Exercise objective
Once you find the line with "Optional money-denominated acknowledgement-lag" in the entries below, return exactly every line from it through the line with "such as p99. \\".

The data
+++++
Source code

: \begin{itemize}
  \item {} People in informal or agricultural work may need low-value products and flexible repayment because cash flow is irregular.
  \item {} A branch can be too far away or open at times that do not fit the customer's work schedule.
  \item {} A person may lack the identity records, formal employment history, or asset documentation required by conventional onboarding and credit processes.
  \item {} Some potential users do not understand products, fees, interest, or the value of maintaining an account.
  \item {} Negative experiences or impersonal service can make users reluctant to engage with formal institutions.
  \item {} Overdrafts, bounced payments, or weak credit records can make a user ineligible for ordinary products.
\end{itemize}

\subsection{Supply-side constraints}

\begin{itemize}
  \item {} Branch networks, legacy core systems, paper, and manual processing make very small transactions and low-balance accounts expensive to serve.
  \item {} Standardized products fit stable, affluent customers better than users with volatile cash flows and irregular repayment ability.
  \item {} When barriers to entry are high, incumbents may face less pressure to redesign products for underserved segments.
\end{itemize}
+++++
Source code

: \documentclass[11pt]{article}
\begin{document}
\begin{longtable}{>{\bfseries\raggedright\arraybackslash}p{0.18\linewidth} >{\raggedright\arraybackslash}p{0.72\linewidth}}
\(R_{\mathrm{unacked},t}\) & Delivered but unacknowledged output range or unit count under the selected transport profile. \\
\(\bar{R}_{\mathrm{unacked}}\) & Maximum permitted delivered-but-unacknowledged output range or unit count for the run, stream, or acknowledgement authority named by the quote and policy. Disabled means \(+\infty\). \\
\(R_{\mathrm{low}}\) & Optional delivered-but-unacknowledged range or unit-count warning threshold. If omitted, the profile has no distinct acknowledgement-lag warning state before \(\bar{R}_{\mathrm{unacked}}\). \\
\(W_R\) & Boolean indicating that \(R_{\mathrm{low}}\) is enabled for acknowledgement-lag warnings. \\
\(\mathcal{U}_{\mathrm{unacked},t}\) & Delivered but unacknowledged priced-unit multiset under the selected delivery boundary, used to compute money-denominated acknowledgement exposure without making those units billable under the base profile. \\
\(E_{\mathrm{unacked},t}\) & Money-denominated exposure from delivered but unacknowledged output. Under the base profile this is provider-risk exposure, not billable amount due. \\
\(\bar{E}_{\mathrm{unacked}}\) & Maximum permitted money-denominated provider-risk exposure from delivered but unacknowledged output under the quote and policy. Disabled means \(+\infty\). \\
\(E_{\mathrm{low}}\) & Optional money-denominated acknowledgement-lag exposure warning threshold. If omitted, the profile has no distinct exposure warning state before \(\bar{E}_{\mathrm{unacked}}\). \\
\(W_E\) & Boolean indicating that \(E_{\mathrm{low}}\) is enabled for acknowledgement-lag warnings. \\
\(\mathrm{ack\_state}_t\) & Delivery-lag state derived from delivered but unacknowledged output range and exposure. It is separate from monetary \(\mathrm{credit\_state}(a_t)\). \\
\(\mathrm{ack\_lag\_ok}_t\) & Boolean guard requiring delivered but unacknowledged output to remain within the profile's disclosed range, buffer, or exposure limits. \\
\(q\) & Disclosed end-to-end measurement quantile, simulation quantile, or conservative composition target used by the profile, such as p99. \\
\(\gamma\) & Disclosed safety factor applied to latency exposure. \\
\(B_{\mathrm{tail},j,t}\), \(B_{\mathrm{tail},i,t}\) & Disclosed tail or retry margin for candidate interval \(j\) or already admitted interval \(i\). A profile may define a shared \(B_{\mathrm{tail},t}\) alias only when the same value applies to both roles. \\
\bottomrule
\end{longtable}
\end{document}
+++++
Expected answer
\(E_{\mathrm{low}}\) & Optional money-denominated acknowledgement-lag exposure warning threshold. If omitted, the profile has no distinct exposure warning state before \(\bar{E}_{\mathrm{unacked}}\). \\
\(W_E\) & Boolean indicating that \(E_{\mathrm{low}}\) is enabled for acknowledgement-lag warnings. \\
\(\mathrm{ack\_state}_t\) & Delivery-lag state derived from delivered but unacknowledged output range and exposure. It is separate from monetary \(\mathrm{credit\_state}(a_t)\). \\
\(\mathrm{ack\_lag\_ok}_t\) & Boolean guard requiring delivered but unacknowledged output to remain within the profile's disclosed range, buffer, or exposure limits. \\
\(q\) & Disclosed end-to-end measurement quantile, simulation quantile, or conservative composition target used by the profile, such as p99. \\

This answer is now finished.